What is expected:
Without including any images, set down the records below exactly.

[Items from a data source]
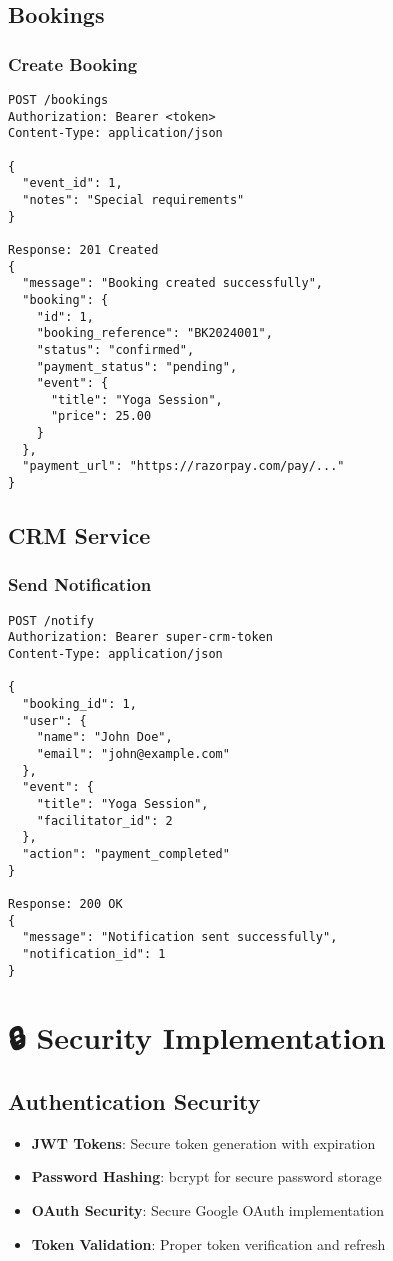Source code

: \documentclass[12pt,a4paper]{article}
\begin{document}
\subsection{Bookings}

\subsubsection{Create Booking}
\begin{lstlisting}[language=HTTP]
POST /bookings
Authorization: Bearer <token>
Content-Type: application/json

{
  "event_id": 1,
  "notes": "Special requirements"
}

Response: 201 Created
{
  "message": "Booking created successfully",
  "booking": {
    "id": 1,
    "booking_reference": "BK2024001",
    "status": "confirmed",
    "payment_status": "pending",
    "event": {
      "title": "Yoga Session",
      "price": 25.00
    }
  },
  "payment_url": "https://razorpay.com/pay/..."
}
\end{lstlisting}

\subsection{CRM Service}

\subsubsection{Send Notification}
\begin{lstlisting}[language=HTTP]
POST /notify
Authorization: Bearer super-crm-token
Content-Type: application/json

{
  "booking_id": 1,
  "user": {
    "name": "John Doe",
    "email": "john@example.com"
  },
  "event": {
    "title": "Yoga Session",
    "facilitator_id": 2
  },
  "action": "payment_completed"
}

Response: 200 OK
{
  "message": "Notification sent successfully",
  "notification_id": 1
}
\end{lstlisting}

\section{🔒 Security Implementation}

\subsection{Authentication Security}
\begin{itemize}
    \item \textbf{JWT Tokens}: Secure token generation with expiration
    \item \textbf{Password Hashing}: bcrypt for secure password storage
    \item \textbf{OAuth Security}: Secure Google OAuth implementation
    \item \textbf{Token Validation}: Proper token verification and refresh
\end{itemize}
\end{document}
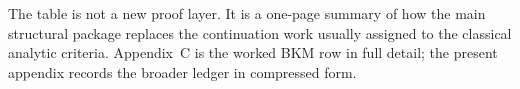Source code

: \begin{remark}
The table is not a new proof layer. It is a one-page summary of how the main structural package
replaces the continuation work usually assigned to the classical analytic criteria. Appendix~C is the
worked BKM row in full detail; the present appendix records the broader ledger in compressed form.
\end{remark}



\clearpage
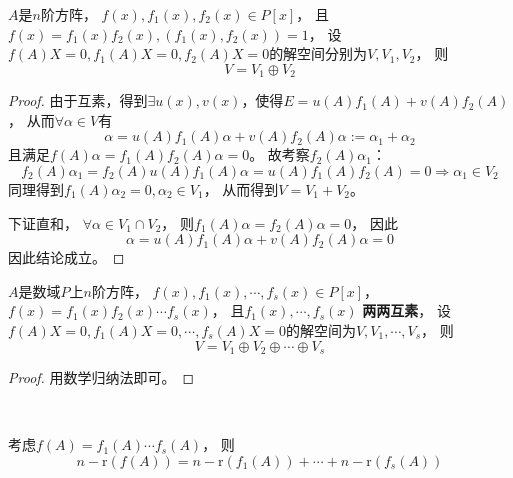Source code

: \begin{theorem}[解空间分解]
  $A$是$n$阶方阵，
  $f(x),f_1(x),f_2(x) \in P[x]$，
  且$f(x) = f_1(x)f_2(x), (f_1(x),f_2(x)) = 1$，
  设$f(A)X = 0, f_1(A)X = 0, f_2(A)X = 0$的解空间分别为$V,V_1,V_2$，
  则
  \begin{equation*}
    V = V_1 \oplus V_2
  \end{equation*}
\end{theorem}

\begin{proof}
  由于互素，得到$\exists u(x),v(x)$，使得$E = u(A)f_1(A) + v(A) f_2(A)$，
  从而$\forall \alpha \in V$有
  \begin{equation*}
    \alpha = u(A)f_1(A)\alpha + v(A) f_2(A)\alpha := \alpha_1 + \alpha_2
  \end{equation*}
  且满足$f(A)\alpha = f_1(A)f_2(A)\alpha = 0$。
  故考察$f_2(A)\alpha_1$：
  \begin{equation*}
    f_2(A)\alpha_1 = f_2(A) u(A)f_1(A)\alpha = u(A)f_1(A)f_2(A) = 0 \Rightarrow \alpha_1 \in V_2
  \end{equation*}
  同理得到$f_1(A)\alpha_2 = 0, \alpha_2 \in V_1$，
  从而得到$V = V_1 + V_2$。

  下证直和，
  $\forall \alpha \in V_1 \cap V_2$，
  则$f_1(A)\alpha = f_2(A) \alpha = 0$，
  因此
  \begin{equation*}
    \alpha = u(A)f_1(A) \alpha + v(A)f_2(A)\alpha = 0
  \end{equation*}
  因此结论成立。
\end{proof}

\begin{theorem}[多空间分解]
  $A$是数域$P$上$n$阶方阵，
  $f(x),f_1(x),\cdots, f_s(x) \in P[x]$，
  $f(x) = f_1(x)f_2(x)\cdots f_s(x)$，
  且$f_1(x),\cdots,f_s(x)$ \textbf{两两互素}，
  设$f(A)X = 0, f_1(A)X = 0,\cdots,f_s(A)X = 0$的解空间为$V,V_1,\cdots,V_s$，
  则
  \begin{equation*}
    V = V_1 \oplus V_2 \oplus \cdots \oplus V_s
  \end{equation*}
\end{theorem}

\begin{proof}
  用数学归纳法即可。
\end{proof}

~

\begin{theorem}[空间分解研究矩阵秩]
  考虑$f(A) = f_1(A)\cdots f_s(A)$，
  则
  \begin{equation*}
    n - \mathrm{r}(f(A)) = n - \mathrm{r}(f_1(A)) + \cdots + n - \mathrm{r}(f_s(A))
  \end{equation*}
\end{theorem}


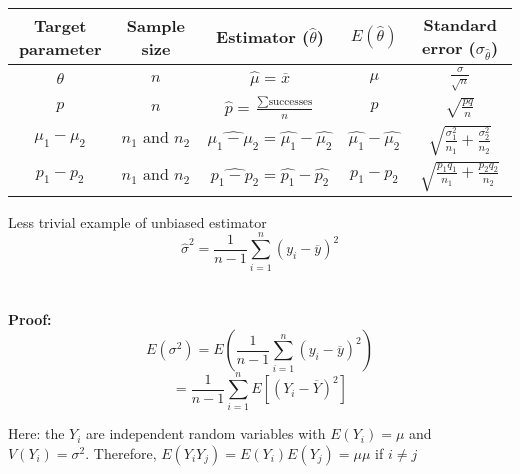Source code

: \documentclass[12pt, letterpaper]{article}
\begin{document}
\begin{center}
\begin{tabular}{|c |c |c |c |c |}
    \hline
    Target parameter & Sample size & Estimator ($\hat{\theta}$) & $E(\hat{\theta})$ & Standard error ($\sigma_{\hat{\theta}}$) \\ 
    \hline
    $\theta$ & $n$ & $\hat{\mu}=\overline{x}$ & $\mu$ &$\frac{\sigma}{\sqrt{n}}$ \\  
    \hline
    $p$ & $n$ & $\hat{p}=\frac{\sum \text{successes}}{n} $ & $p$ & $\sqrt{\frac{pq}{n}}$ \\
    \hline
    $\mu_1-\mu_2$ & $n_1 \text{ and }n_2$ & $\widehat{\mu_1 -\mu_2}=\hat{\mu_1}-\hat{\mu_2}$ & $\hat{\mu_1}-\hat{\mu_2}$ & $\sqrt{\frac{\sigma_1^2}{n_1} + \frac{\sigma_2^2}{n_2}}$ \\
    \hline
    $p_1-p_2$ & $n_1 \text{ and }n_2$ & $\widehat{p_1-p_2}=\hat{p_1}-\hat{p_2}$ & $p_1-p_2$ & $\sqrt{\frac{p_1q_1}{n_1}+\frac{p_2q_2}{n_2}}$ \\
    \hline
\end{tabular}
\end{center}

Less trivial example of unbiased estimator
$$\hat{\sigma}^2 = \frac{1}{n-1}\sum_{i=1}^{n} (y_i-\overline{y})^2  $$ \\\\

\textbf{Proof:}
$$E(\sigma^2) = E(\frac{1}{n-1}\sum_{i=1}^{n} (y_i-\overline{y})^2)$$
$$=\frac{1}{n-1}\sum_ {i=1}^{n} E[(Y_i-\overline{Y})^2]$$

Here: the $Y_i$ are independent random variables with $E(Y_i)=\mu$ and $V(Y_i)=\sigma^2$. Therefore, $E(Y_iY_j)=E(Y_i)E(Y_j) = \mu\mu$ if $i \neq j$
\end{document}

Answer area:
Source code

: \documentclass[12pt,a4paper]{article}
\begin{document}
\subsection{Bookings}

\subsubsection{Create Booking}
\begin{lstlisting}[language=HTTP]
POST /bookings
Authorization: Bearer <token>
Content-Type: application/json

{
  "event_id": 1,
  "notes": "Special requirements"
}

Response: 201 Created
{
  "message": "Booking created successfully",
  "booking": {
    "id": 1,
    "booking_reference": "BK2024001",
    "status": "confirmed",
    "payment_status": "pending",
    "event": {
      "title": "Yoga Session",
      "price": 25.00
    }
  },
  "payment_url": "https://razorpay.com/pay/..."
}
\end{lstlisting}

\subsection{CRM Service}

\subsubsection{Send Notification}
\begin{lstlisting}[language=HTTP]
POST /notify
Authorization: Bearer super-crm-token
Content-Type: application/json

{
  "booking_id": 1,
  "user": {
    "name": "John Doe",
    "email": "john@example.com"
  },
  "event": {
    "title": "Yoga Session",
    "facilitator_id": 2
  },
  "action": "payment_completed"
}

Response: 200 OK
{
  "message": "Notification sent successfully",
  "notification_id": 1
}
\end{lstlisting}

\section{🔒 Security Implementation}

\subsection{Authentication Security}
\begin{itemize}
    \item \textbf{JWT Tokens}: Secure token generation with expiration
    \item \textbf{Password Hashing}: bcrypt for secure password storage
    \item \textbf{OAuth Security}: Secure Google OAuth implementation
    \item \textbf{Token Validation}: Proper token verification and refresh
\end{itemize}
\end{document}
Source code

: \begin{remark}
The table is not a new proof layer. It is a one-page summary of how the main structural package
replaces the continuation work usually assigned to the classical analytic criteria. Appendix~C is the
worked BKM row in full detail; the present appendix records the broader ledger in compressed form.
\end{remark}



\clearpage
Source code

: \begin{theorem}[解空间分解]
  $A$是$n$阶方阵，
  $f(x),f_1(x),f_2(x) \in P[x]$，
  且$f(x) = f_1(x)f_2(x), (f_1(x),f_2(x)) = 1$，
  设$f(A)X = 0, f_1(A)X = 0, f_2(A)X = 0$的解空间分别为$V,V_1,V_2$，
  则
  \begin{equation*}
    V = V_1 \oplus V_2
  \end{equation*}
\end{theorem}

\begin{proof}
  由于互素，得到$\exists u(x),v(x)$，使得$E = u(A)f_1(A) + v(A) f_2(A)$，
  从而$\forall \alpha \in V$有
  \begin{equation*}
    \alpha = u(A)f_1(A)\alpha + v(A) f_2(A)\alpha := \alpha_1 + \alpha_2
  \end{equation*}
  且满足$f(A)\alpha = f_1(A)f_2(A)\alpha = 0$。
  故考察$f_2(A)\alpha_1$：
  \begin{equation*}
    f_2(A)\alpha_1 = f_2(A) u(A)f_1(A)\alpha = u(A)f_1(A)f_2(A) = 0 \Rightarrow \alpha_1 \in V_2
  \end{equation*}
  同理得到$f_1(A)\alpha_2 = 0, \alpha_2 \in V_1$，
  从而得到$V = V_1 + V_2$。

  下证直和，
  $\forall \alpha \in V_1 \cap V_2$，
  则$f_1(A)\alpha = f_2(A) \alpha = 0$，
  因此
  \begin{equation*}
    \alpha = u(A)f_1(A) \alpha + v(A)f_2(A)\alpha = 0
  \end{equation*}
  因此结论成立。
\end{proof}

\begin{theorem}[多空间分解]
  $A$是数域$P$上$n$阶方阵，
  $f(x),f_1(x),\cdots, f_s(x) \in P[x]$，
  $f(x) = f_1(x)f_2(x)\cdots f_s(x)$，
  且$f_1(x),\cdots,f_s(x)$ \textbf{两两互素}，
  设$f(A)X = 0, f_1(A)X = 0,\cdots,f_s(A)X = 0$的解空间为$V,V_1,\cdots,V_s$，
  则
  \begin{equation*}
    V = V_1 \oplus V_2 \oplus \cdots \oplus V_s
  \end{equation*}
\end{theorem}

\begin{proof}
  用数学归纳法即可。
\end{proof}

~

\begin{theorem}[空间分解研究矩阵秩]
  考虑$f(A) = f_1(A)\cdots f_s(A)$，
  则
  \begin{equation*}
    n - \mathrm{r}(f(A)) = n - \mathrm{r}(f_1(A)) + \cdots + n - \mathrm{r}(f_s(A))
  \end{equation*}
\end{theorem}


Source code

: \documentclass[12pt, letterpaper]{article}
\begin{document}
\begin{center}
\begin{tabular}{|c |c |c |c |c |}
    \hline
    Target parameter & Sample size & Estimator ($\hat{\theta}$) & $E(\hat{\theta})$ & Standard error ($\sigma_{\hat{\theta}}$) \\ 
    \hline
    $\theta$ & $n$ & $\hat{\mu}=\overline{x}$ & $\mu$ &$\frac{\sigma}{\sqrt{n}}$ \\  
    \hline
    $p$ & $n$ & $\hat{p}=\frac{\sum \text{successes}}{n} $ & $p$ & $\sqrt{\frac{pq}{n}}$ \\
    \hline
    $\mu_1-\mu_2$ & $n_1 \text{ and }n_2$ & $\widehat{\mu_1 -\mu_2}=\hat{\mu_1}-\hat{\mu_2}$ & $\hat{\mu_1}-\hat{\mu_2}$ & $\sqrt{\frac{\sigma_1^2}{n_1} + \frac{\sigma_2^2}{n_2}}$ \\
    \hline
    $p_1-p_2$ & $n_1 \text{ and }n_2$ & $\widehat{p_1-p_2}=\hat{p_1}-\hat{p_2}$ & $p_1-p_2$ & $\sqrt{\frac{p_1q_1}{n_1}+\frac{p_2q_2}{n_2}}$ \\
    \hline
\end{tabular}
\end{center}

Less trivial example of unbiased estimator
$$\hat{\sigma}^2 = \frac{1}{n-1}\sum_{i=1}^{n} (y_i-\overline{y})^2  $$ \\\\

\textbf{Proof:}
$$E(\sigma^2) = E(\frac{1}{n-1}\sum_{i=1}^{n} (y_i-\overline{y})^2)$$
$$=\frac{1}{n-1}\sum_ {i=1}^{n} E[(Y_i-\overline{Y})^2]$$

Here: the $Y_i$ are independent random variables with $E(Y_i)=\mu$ and $V(Y_i)=\sigma^2$. Therefore, $E(Y_iY_j)=E(Y_i)E(Y_j) = \mu\mu$ if $i \neq j$
\end{document}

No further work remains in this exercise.